For accurate and fast detection of facial landmarks, we propose a new facial landmark detection method. Previous facial landmark detection models generally perform a face detection step before landmark detection. This greatly affects landmark detection performance depending on which face detection model is used. Therefore, we propose a model that can simultaneously detect a face region and a landmark without performing the face detection step before landmark detection. The proposed single-shot detection model is based on the framework of YOLOv3, a one-stage object detection method, and the loss function and structure are altered to learn faces and landmarks at the same time. In addition, EfficientNet-B0 was utilized as the backbone network to increase processing speed and accuracy. The learned database used 300W-LP with 64 facial landmarks. The average normalized error of the proposed model was 2.32 pixels. The processing time per frame was about 15 milliseconds, and the average precision of face detection was about 99%. As a result of the evaluation, it was confirmed that the single-shot detection model has better performance and speed than the previous methods. In addition, as a result of using the COFW database, which has 29 landmarks instead of 64 to verify the proposed method, the average normalization error was 2.56 pixels, which was also confirmed to show promising performance.

1. Introduction

The technique of facial landmark detection includes locating a face in an image and obtaining a key point of the face, and many studies employing faces [1], such as facial recognition, face verification, and face 3D modeling, all rely on this process [2,3,4]. Wearable devices are becoming increasingly popular, and there are many ways to interact with other smart devices. A wearable device requires an IoT-based sensing technology that can measure the physiological and behavioral characteristics of users. The incorporation of biometric authentication, through face and iris, into wearable devices is being investigated [5,6]. In addition, goggle-shaped wearable devices for augmented reality (AR) experiences are equipped with a camera that shoots forward [7]. Images taken by the mounted camera can be used for various applications, such as recognizing facial expressions and face correction through face recognition of others [8,9]. Even kiosks equipped with cameras, not wearable devices, can capture the faces of various users and provide interactive and intelligent services through a natural user interface (NUI), such as in healthcare applications and eye tracking [10,11]. Thus, technologies that use face information in the fields of wearable devices and IoT applications are diverse. This necessitates the accurate detection of the facial region and automatic selection of feature points. Face detection with high accuracy is challenging in the actual world due to obstacles such as variable pose, illumination, and occlusion.

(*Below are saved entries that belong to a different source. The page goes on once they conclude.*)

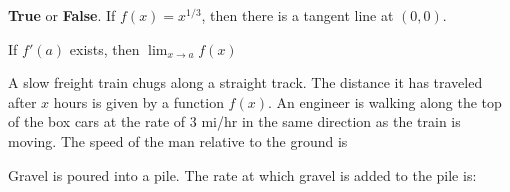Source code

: \documentclass{ximera}
\newcommand{\recommendation}[1]{}
\newcommand{\GoodQuestions}[1]{}
\begin{document}
\begin{shuffle}
\begin{problem}
  \recommendation{Vic}
  \GoodQuestions{Subject: Derivatives 2Q}


  \textbf{True} or \textbf{False}.  If $f(x)=x^{1/3}$, then there is a
  tangent line at $(0,0)$.
  \begin{multipleChoice}
  \end{multipleChoice}
\end{problem}

\begin{problem}
  \recommendation{Vic}

  \GoodQuestions{Subject: Derivatives 7P}
  If $f'(a)$ exists, then $\lim_{x\to a}f(x)$
  \begin{multipleChoice}
  \end{multipleChoice}
\end{problem}


\begin{problem}
  \recommendation{Vic}

  \GoodQuestions{Subject: Derivatives 9Q}
  A slow freight train chugs along a straight track.  The distance it
  has traveled after $x$ hours is given by a function $f(x)$.  An
  engineer is walking along the top of the box cars at the rate of $3$
  mi/hr in the same direction as the train is moving.  The speed of
  the man relative to the ground is
  \begin{multipleChoice}
  \end{multipleChoice}
\end{problem}



\begin{problem}
  \recommendation{Vic}

  \GoodQuestions{Subject: Derivative Rules 6P}
  Gravel is poured into a pile. The rate at which gravel is added to
  the pile is:
\begin{multipleChoice}
\end{multipleChoice}
\end{problem}




\end{shuffle}
\end{document}
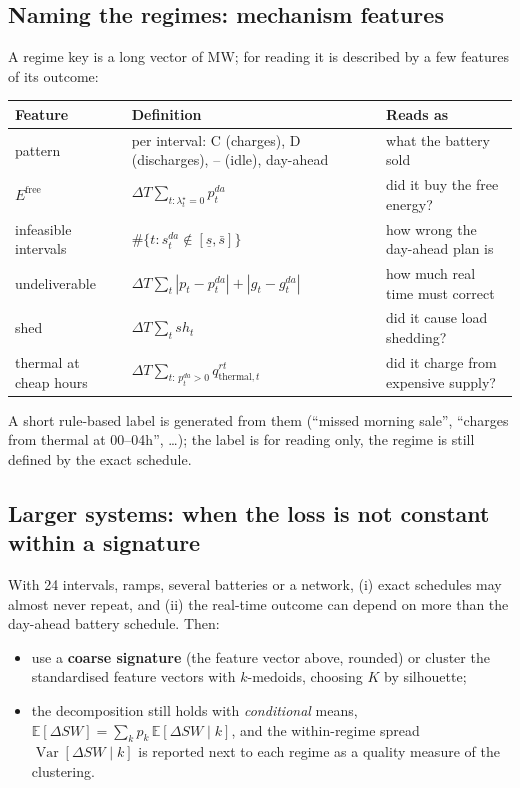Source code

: \documentclass[10pt,a4paper]{article}
\newcommand{\lamstar}{\lambda^{\star}}
\newcommand{\E}{\mathbb E}
\begin{document}
\subsection{Naming the regimes: mechanism features}
A regime key is a long vector of MW; for reading it is described by a few features of its outcome:
\begin{center}\footnotesize
\begin{tabular}{@{}lll@{}}
\toprule
Feature & Definition & Reads as \\
\midrule
pattern & per interval: C (charges), D (discharges), -- (idle), day-ahead & what the battery sold \\
$E^{\text{free}}$ & $\Delta T\sum_{t:\lamstar_t=0}p^{da}_t$ & did it buy the free energy? \\
infeasible intervals & $\#\{t: s^{da}_t\notin[\underline s,\bar s]\}$ & how wrong the day-ahead plan is \\
undeliverable & $\Delta T\sum_t|p_t-p^{da}_t|+|g_t-g^{da}_t|$ & how much real time must correct \\
shed & $\Delta T\sum_t sh_t$ & did it cause load shedding? \\
thermal at cheap hours & $\Delta T\sum_{t:\,p^{da}_t>0}q^{rt}_{\text{thermal},t}$ & did it charge from expensive supply? \\
\bottomrule
\end{tabular}
\end{center}
A short rule-based label is generated from them (``missed morning sale'', ``charges from thermal at
00--04h'', \dots); the label is for reading only, the regime is still defined by the exact schedule.

\subsection{Larger systems: when the loss is not constant within a signature}
With 24 intervals, ramps, several batteries or a network, (i) exact schedules may almost never repeat, and
(ii) the real-time outcome can depend on more than the day-ahead battery schedule. Then:
\begin{itemize}
  \item use a \textbf{coarse signature} (the feature vector above, rounded) or cluster the standardised
    feature vectors with $k$-medoids, choosing $K$ by silhouette;
  \item the decomposition still holds with \emph{conditional} means,
    $\E[\Delta SW]=\sum_kp_k\,\E[\Delta SW\mid k]$, and the within-regime spread
    $\operatorname{Var}[\Delta SW\mid k]$ is reported next to each regime as a quality measure of the clustering.
\end{itemize}
\end{document}
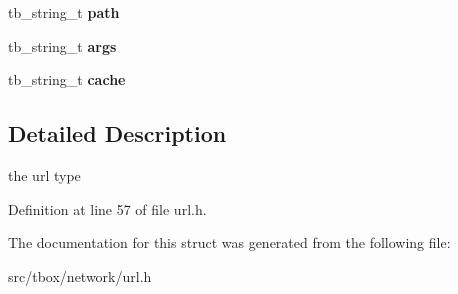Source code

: \begin{DoxyCompactItemize}
\item 
\hypertarget{structtb__url__t_a56c2520231cbc0f551c2f35a3e2b1744}{tb\-\_\-string\-\_\-t {\bfseries path}}\label{structtb__url__t_a56c2520231cbc0f551c2f35a3e2b1744}

\item 
\hypertarget{structtb__url__t_a516f0970f34a94d7567b4b0bf127545b}{tb\-\_\-string\-\_\-t {\bfseries args}}\label{structtb__url__t_a516f0970f34a94d7567b4b0bf127545b}

\item 
\hypertarget{structtb__url__t_a42a093e51d95dc7fefd80bfe294586f1}{tb\-\_\-string\-\_\-t {\bfseries cache}}\label{structtb__url__t_a42a093e51d95dc7fefd80bfe294586f1}

\end{DoxyCompactItemize}


\subsection{Detailed Description}
the url type 

Definition at line 57 of file url.\-h.



The documentation for this struct was generated from the following file\-:\begin{DoxyCompactItemize}
\item 
src/tbox/network/url.\-h\end{DoxyCompactItemize}
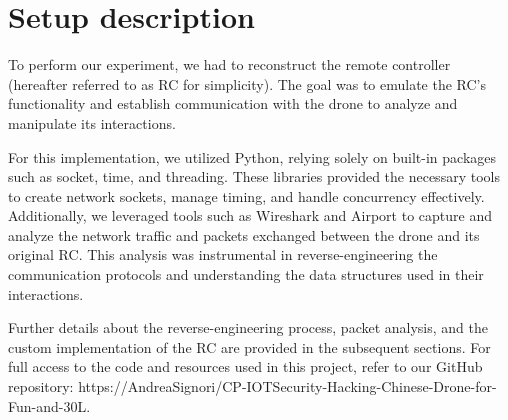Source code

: \section{Setup description}
To perform our experiment, we had to reconstruct the remote controller (hereafter referred to as RC for simplicity). The goal was to emulate the RC's functionality and establish communication with the drone to analyze and manipulate its interactions.

For this implementation, we utilized Python, relying solely on built-in packages such as socket, time, and threading. These libraries provided the necessary tools to create network sockets, manage timing, and handle concurrency effectively. Additionally, we leveraged tools such as Wireshark and Airport to capture and analyze the network traffic and packets exchanged between the drone and its original RC. This analysis was instrumental in reverse-engineering the communication protocols and understanding the data structures used in their interactions.

Further details about the reverse-engineering process, packet analysis, and the custom implementation of the RC are provided in the subsequent sections. For full access to the code and resources used in this project, refer to our GitHub repository: https://AndreaSignori/CP-IOTSecurity-Hacking-Chinese-Drone-for-Fun-and-30L.

\begin{figure}[h]
    \begin{minipage}{.48\textwidth}
        \label{tab:programs_used}
        \vspace{.5\baselineskip}
    \end{minipage}
\end{figure}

Holistic methods, constrained local model (CLM)-based methods, and regression-based methods are conventional facial landmark detection algorithms that use facial appearance and shape information. These three methods differ in terms of seeking and utilizing information. Subsequently, each method will be described as follows.

To recognize face landmarks, holistic methods explicitly utilize the global facial appearance as well as global facial shape patterns. The classic model of holistic methods, the active appearance model (AAM), constructs an overall facial shape model and a global facial appearance model based on the principal component analysis (PCA). The trained appearance and shape models are fitted to the test image to identify the location of the facial landmarks. Therefore, holistic methods focus on improving fitting algorithms. However, fitting algorithms have a trade-off between speed and accuracy. The AAM was found to exhibit a low performance in cross-database experiments [12]. For this reason, lately, AAM-based methods are rarely used, and it is difficult to present a performance comparable to that of other methods that have been recently reported.

CLM-based methods build a model explicitly using the local facial appearance and global facial shape patterns. This refers to the location of a landmark based on the independent local appearance and global shape around each landmark. Face detection, pose estimation, and landmark localization (FPLL) is a unified model for face detection, pose estimation, and landmark estimation [13]. Discriminative response map flitting (DRMF) is a new discriminative regression-based method of CLM, which is very efficient and can be calculated in real time [14]. Tzimiropoulos and Pantic optimized the model through the Gauss-Newton method to solve the limitation of detection ambiguity of deformable part models (DPM). That is, it achieved computational reduction by optimizing the cost function [15]. In case of CLM-based methods, they have an accuracy–robustness trade-off, wherein the accuracy of landmark localization is diminished when utilizing a large local appearance [16].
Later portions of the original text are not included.